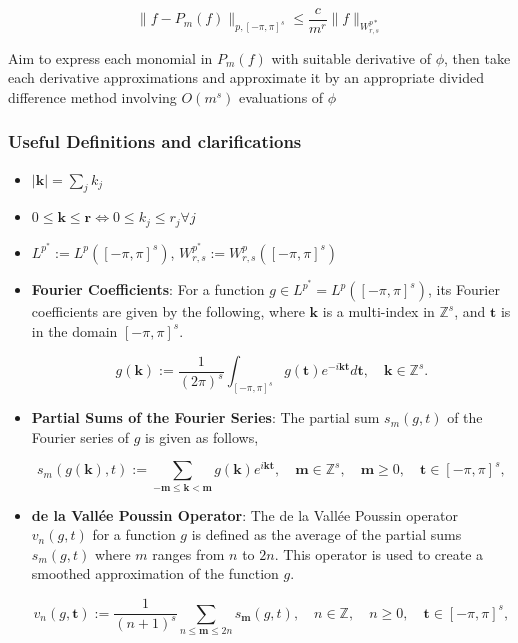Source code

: \documentclass[11pt,a4paper]{article}
\theoremstyle{plain}
\theoremstyle{definition}
\theoremstyle{remark}
\numberwithin{equation}{section}
\begin{document}
\[
\|f - P_{m}(f)\|_{p,[-\pi,\pi]^s} \leq \frac{c}{m^r} \|f\|_{W^{p*}_{r,s}}  
\]

Aim to express each monomial in \(P_{m}(f)\) with suitable derivative of \(\phi \), then take each derivative approximations and approximate it by an appropriate divided difference method involving \(O(m^s)\) evaluations of \(\phi \) 

\subsubsection{Useful Definitions and clarifications}


\begin{itemize}
    \item \(\left\vert \mathbf{k}  \right\vert = \sum_{j} k_{j}\)
    \item  \(0 \leq \mathbf{k} \leq \mathbf{r}  \iff 0 \leq k_{j}\leq r_{j} \forall j\) 
    \item \(L^{p^{\ast} } := L^{p}([-\pi ,\pi ]^s) \), \(W^{p^{\ast} }_{r,s} := W^{p}_{r,s} ([-\pi ,\pi ]^s)\) 

    \item \textbf{Fourier Coefficients}: For a function \( g \in L^{p^*} = L^{p}([-\pi ,\pi ]^s) \), its Fourier coefficients are given by the following, where \( \mathbf{k} \) is a multi-index in \( \mathbb{Z}^s \), and \( \mathbf{t}  \) is in the domain \( [-\pi, \pi]^s \).

    \begin{equation}
        {g}(\mathbf{k}) := \frac{1}{(2\pi)^s} \int_{[-\pi,\pi]^s} g(\mathbf{t})e^{-i \mathbf{kt}} d \mathbf{t}, \quad \mathbf{k} \in \mathbb{Z}^s.  
    \end{equation}


    \item \textbf{Partial Sums of the Fourier Series}: The partial sum \( s_m(g, t) \) of the Fourier series of \( g \) is given as follows,
    
    \begin{equation}
        s_m(g(\mathbf{k}),t) := \sum_{-\mathbf{m} \leq \mathbf{k} < \mathbf{m}}  {g}(\mathbf{k})e^{i \mathbf{kt}}, \quad \mathbf{m}  \in \mathbb{Z}^s, \quad \mathbf{m}  \geq 0, \quad \mathbf{t} \in [-\pi, \pi]^s,
    \end{equation}

    \item \textbf{de la Vallée Poussin Operator}: The de la Vallée Poussin operator \( v_n(g, t) \) for a function \( g \) is defined as the average of the partial sums \( s_m(g, t) \) where \( m \) ranges from \( n \) to \( 2n \). This operator is used to create a smoothed approximation of the function \( g \).
    
    \begin{equation}
        v_n(g,\mathbf{t} ) := \frac{1}{(n+1)^s} \sum_{n \leq \mathbf{m} \leq 2n} s_{\mathbf{m}}(g,t), \quad n \in \mathbb{Z}, \quad n \geq 0, \quad \mathbf{t} \in [-\pi, \pi]^s,
    \end{equation}

\end{itemize}
\end{document}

====================

◆ What the exercise asks ◆
Say how many lines in the records hold the string "frac", and say nothing else.

◆ Exercise solution ◆
3